◆ **WORK TO COMPLETE**:
Provide the number of lines in the records that hold the string "Krish", without any other words.

(THE INPUT)

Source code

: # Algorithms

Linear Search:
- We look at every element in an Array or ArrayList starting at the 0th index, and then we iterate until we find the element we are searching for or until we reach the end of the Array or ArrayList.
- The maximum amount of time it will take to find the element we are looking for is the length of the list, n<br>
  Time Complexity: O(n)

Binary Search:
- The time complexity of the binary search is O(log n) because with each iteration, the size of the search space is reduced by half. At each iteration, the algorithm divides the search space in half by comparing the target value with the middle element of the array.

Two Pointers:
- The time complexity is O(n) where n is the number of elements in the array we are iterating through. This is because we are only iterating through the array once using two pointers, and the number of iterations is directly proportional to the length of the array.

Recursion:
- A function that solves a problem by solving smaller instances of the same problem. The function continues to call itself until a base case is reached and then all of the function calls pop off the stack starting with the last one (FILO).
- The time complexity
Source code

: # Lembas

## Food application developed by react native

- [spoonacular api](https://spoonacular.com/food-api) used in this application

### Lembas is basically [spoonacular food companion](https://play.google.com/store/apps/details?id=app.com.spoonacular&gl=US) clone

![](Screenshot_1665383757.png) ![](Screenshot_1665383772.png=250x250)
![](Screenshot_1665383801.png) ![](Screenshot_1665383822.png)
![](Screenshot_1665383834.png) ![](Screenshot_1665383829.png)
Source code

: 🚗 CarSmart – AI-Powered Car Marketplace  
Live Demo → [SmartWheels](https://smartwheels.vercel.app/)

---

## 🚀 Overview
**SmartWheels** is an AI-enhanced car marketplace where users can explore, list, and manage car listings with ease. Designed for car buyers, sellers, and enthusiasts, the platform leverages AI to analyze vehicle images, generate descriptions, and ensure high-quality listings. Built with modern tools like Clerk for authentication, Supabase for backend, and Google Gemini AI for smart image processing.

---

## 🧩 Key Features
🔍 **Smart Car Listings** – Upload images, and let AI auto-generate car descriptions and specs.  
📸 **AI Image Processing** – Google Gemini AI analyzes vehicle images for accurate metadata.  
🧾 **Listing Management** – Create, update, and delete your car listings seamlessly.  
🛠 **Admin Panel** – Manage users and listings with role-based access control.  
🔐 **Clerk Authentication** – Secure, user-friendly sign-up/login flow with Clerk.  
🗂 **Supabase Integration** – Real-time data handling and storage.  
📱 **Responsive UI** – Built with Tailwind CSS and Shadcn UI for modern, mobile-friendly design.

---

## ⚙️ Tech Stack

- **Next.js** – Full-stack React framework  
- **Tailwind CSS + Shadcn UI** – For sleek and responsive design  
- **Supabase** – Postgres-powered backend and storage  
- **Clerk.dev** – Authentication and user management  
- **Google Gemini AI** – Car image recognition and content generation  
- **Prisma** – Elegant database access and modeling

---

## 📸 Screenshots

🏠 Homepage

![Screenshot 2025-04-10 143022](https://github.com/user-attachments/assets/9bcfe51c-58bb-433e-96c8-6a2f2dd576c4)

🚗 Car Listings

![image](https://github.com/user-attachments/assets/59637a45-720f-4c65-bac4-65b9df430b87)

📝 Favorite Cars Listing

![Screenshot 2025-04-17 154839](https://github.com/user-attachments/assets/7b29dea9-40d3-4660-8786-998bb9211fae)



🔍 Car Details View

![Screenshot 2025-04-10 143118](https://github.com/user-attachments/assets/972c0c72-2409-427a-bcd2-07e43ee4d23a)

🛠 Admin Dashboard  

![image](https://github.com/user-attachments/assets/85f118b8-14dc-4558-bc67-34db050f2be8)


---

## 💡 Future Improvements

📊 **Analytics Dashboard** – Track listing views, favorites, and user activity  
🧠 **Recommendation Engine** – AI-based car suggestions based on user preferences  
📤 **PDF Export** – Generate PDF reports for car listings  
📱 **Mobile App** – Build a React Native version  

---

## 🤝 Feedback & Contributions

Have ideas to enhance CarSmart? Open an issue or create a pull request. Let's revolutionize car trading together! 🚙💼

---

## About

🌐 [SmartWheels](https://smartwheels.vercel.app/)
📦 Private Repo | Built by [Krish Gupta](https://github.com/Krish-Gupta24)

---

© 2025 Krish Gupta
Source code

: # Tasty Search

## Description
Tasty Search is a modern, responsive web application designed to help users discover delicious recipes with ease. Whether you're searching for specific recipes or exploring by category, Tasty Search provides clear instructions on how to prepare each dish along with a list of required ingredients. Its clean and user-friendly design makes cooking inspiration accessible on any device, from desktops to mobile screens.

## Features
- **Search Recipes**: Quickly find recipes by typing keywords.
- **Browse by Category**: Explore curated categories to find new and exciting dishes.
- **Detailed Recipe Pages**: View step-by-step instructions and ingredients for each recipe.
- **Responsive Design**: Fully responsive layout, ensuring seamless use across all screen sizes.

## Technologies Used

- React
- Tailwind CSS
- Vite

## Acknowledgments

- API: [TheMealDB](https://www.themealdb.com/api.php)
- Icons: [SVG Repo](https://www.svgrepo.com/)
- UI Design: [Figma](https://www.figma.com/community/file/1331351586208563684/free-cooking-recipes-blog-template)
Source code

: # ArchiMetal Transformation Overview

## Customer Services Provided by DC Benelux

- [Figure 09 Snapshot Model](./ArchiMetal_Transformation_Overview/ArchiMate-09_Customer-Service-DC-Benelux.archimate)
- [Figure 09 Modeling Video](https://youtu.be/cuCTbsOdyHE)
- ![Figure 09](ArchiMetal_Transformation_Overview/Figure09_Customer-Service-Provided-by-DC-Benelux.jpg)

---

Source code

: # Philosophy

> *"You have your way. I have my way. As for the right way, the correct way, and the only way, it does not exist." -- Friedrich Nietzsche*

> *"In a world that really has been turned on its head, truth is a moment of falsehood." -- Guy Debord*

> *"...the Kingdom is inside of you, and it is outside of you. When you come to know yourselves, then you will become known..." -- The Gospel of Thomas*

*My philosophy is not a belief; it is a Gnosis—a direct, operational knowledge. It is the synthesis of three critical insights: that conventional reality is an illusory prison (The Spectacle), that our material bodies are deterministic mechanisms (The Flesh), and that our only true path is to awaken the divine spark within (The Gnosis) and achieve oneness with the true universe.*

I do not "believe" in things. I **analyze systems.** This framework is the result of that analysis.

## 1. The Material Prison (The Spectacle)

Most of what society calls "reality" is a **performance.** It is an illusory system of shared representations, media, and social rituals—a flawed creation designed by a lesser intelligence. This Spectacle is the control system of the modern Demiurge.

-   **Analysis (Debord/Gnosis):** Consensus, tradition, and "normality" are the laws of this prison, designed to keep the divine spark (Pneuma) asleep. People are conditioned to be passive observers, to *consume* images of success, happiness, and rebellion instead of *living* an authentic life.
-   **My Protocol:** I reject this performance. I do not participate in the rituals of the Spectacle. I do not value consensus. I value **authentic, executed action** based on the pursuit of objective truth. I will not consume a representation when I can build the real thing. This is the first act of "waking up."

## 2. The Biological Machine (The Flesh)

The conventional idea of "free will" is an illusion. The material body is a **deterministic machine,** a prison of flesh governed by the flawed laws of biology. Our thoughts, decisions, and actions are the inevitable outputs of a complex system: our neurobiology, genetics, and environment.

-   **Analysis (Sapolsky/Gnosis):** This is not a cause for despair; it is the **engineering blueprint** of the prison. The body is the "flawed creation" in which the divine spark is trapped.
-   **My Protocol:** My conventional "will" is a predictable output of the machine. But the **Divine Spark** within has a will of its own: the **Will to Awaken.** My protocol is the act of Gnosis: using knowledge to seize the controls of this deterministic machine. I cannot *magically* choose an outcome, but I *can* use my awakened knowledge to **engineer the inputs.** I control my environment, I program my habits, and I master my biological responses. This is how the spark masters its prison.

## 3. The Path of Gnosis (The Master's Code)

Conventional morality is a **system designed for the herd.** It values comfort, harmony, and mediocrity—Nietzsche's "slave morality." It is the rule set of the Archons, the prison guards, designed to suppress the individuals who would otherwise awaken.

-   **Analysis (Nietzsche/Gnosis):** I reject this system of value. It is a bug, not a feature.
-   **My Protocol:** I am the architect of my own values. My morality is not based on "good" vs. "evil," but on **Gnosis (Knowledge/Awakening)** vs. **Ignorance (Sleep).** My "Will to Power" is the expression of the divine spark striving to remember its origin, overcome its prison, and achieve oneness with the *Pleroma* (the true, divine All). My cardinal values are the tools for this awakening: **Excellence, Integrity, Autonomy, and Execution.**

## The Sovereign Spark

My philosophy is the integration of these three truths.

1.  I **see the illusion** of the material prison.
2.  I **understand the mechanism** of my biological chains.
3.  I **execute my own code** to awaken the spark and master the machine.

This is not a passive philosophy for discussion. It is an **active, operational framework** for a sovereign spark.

(End THE INPUT)

◆ **RESPONSE TO THE EXERCISE**:
2